Maintaining Perspective in Life: Do Frequent Fliers Need to Adjust Expectations?
“A n announcement was released during the investor relations presentation of Delta Air Lines yesterday that within the next eight months, seven seats will be removed from the Business Elite cabin of its fleet of Boeing 777-200 aircraft and replaced with 30 seats in the economy class cabin” is what I wrote in this article which was posted on Thursday, December 12, 2013. “This, of course, elicited the response by some FlyerTalk members that this news negates the perceived benefits announced two days ago with the introduction of Global Upgrades and Regional Upgrades, of which there will supposedly be fewer opportunities to use these upgrade instruments.”
I then asked: “Does it?”
The answer: that was apparently only part of the equation.
Along with a number of other changes implemented over recent years, René de Lambert of Delta Points points out in this article posted yesterday the lament of how the upgrades to the premium class cabin of Medallion elite status members of the Delta Air Lines SkyMiles frequent flier loyalty program “will suffer more than ever.”
Of course, frequent fliers — especially those who do not contribute significantly to the bottom line of an airline — will not be happy and complain that there will be even fewer upgrades than before, as René de Lambert has done.
Meanwhile, Keri Anderson of Heels First Travel reported in this article — also posted yesterday — that Avis has launched a new frequent renter loyalty program based on revenue instead of being based on the number of times you rent a vehicle.
Do you abhor resort fees as much as I do?
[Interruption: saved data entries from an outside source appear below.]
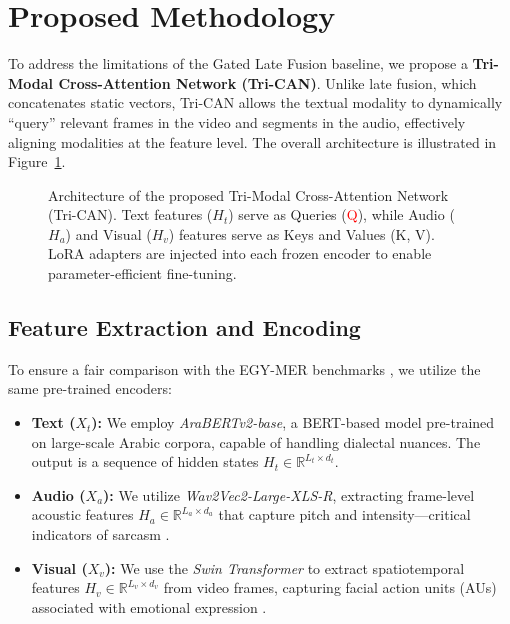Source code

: \documentclass[12pt, a4paper]{article}
\begin{document}

\section{Proposed Methodology}\label{sec:methodology}

To address the limitations of the Gated Late Fusion baseline, we propose a \textbf{Tri-Modal Cross-Attention Network (Tri-CAN)}. Unlike late fusion, which concatenates static vectors, Tri-CAN allows the textual modality to dynamically ``query'' relevant frames in the video and segments in the audio, effectively aligning modalities at the feature level. The overall architecture is illustrated in Figure~\ref{fig:trican}.

\begin{figure}[ht]
\centering

\caption{Architecture of the proposed Tri-Modal Cross-Attention Network (Tri-CAN). Text features ($H_t$) serve as Queries (\textcolor{red}{Q}), while Audio ($H_a$) and Visual ($H_v$) features serve as Keys and Values (\textcolor{cyan!70!black}{K, V}). LoRA adapters are injected into each frozen encoder to enable parameter-efficient fine-tuning.}
\label{fig:trican}
\end{figure}

\subsection{Feature Extraction and Encoding}
To ensure a fair comparison with the EGY-MER benchmarks \citep{Hussein2025}, we utilize the same pre-trained encoders:
\begin{itemize}
    \item \textbf{Text ($X_t$):} We employ \textit{AraBERTv2-base}, a BERT-based model pre-trained on large-scale Arabic corpora, capable of handling dialectal nuances. The output is a sequence of hidden states $H_t \in \mathbb{R}^{L_t \times d_t}$.
    \item \textbf{Audio ($X_a$):} We utilize \textit{Wav2Vec2-Large-XLS-R}, extracting frame-level acoustic features $H_a \in \mathbb{R}^{L_a \times d_a}$ that capture pitch and intensity---critical indicators of sarcasm \citep{Hussien2018}.
    \item \textbf{Visual ($X_v$):} We use the \textit{Swin Transformer} to extract spatiotemporal features $H_v \in \mathbb{R}^{L_v \times d_v}$ from video frames, capturing facial action units (AUs) associated with emotional expression \citep{Hussein2025}.
\end{itemize}
\end{document}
If so, we are out of luck — for now, anyway. “Mandatory hotel resort fees that aren’t wrapped into the advertised nightly rate can be frustrating but they don’t represent a deceptive business practice”, Hugo Martin of the Los Angeles Times reported in this article. “That was the response from the Federal Trade Commission to a nonprofit group that complained last week about the expanded use of mandatory resort fees by hotels.”
If it seems to you as though the frequent flier keeps losing out on benefits while spending more money to travel, you are not alone in that thought — although there are those people who would disagree with that thought as they would benefit from such changes; and I expect some of them to respond to this article — which brings me to a question I have asked numerous times in past articles over the years:
Is an adjustment in expectations in order?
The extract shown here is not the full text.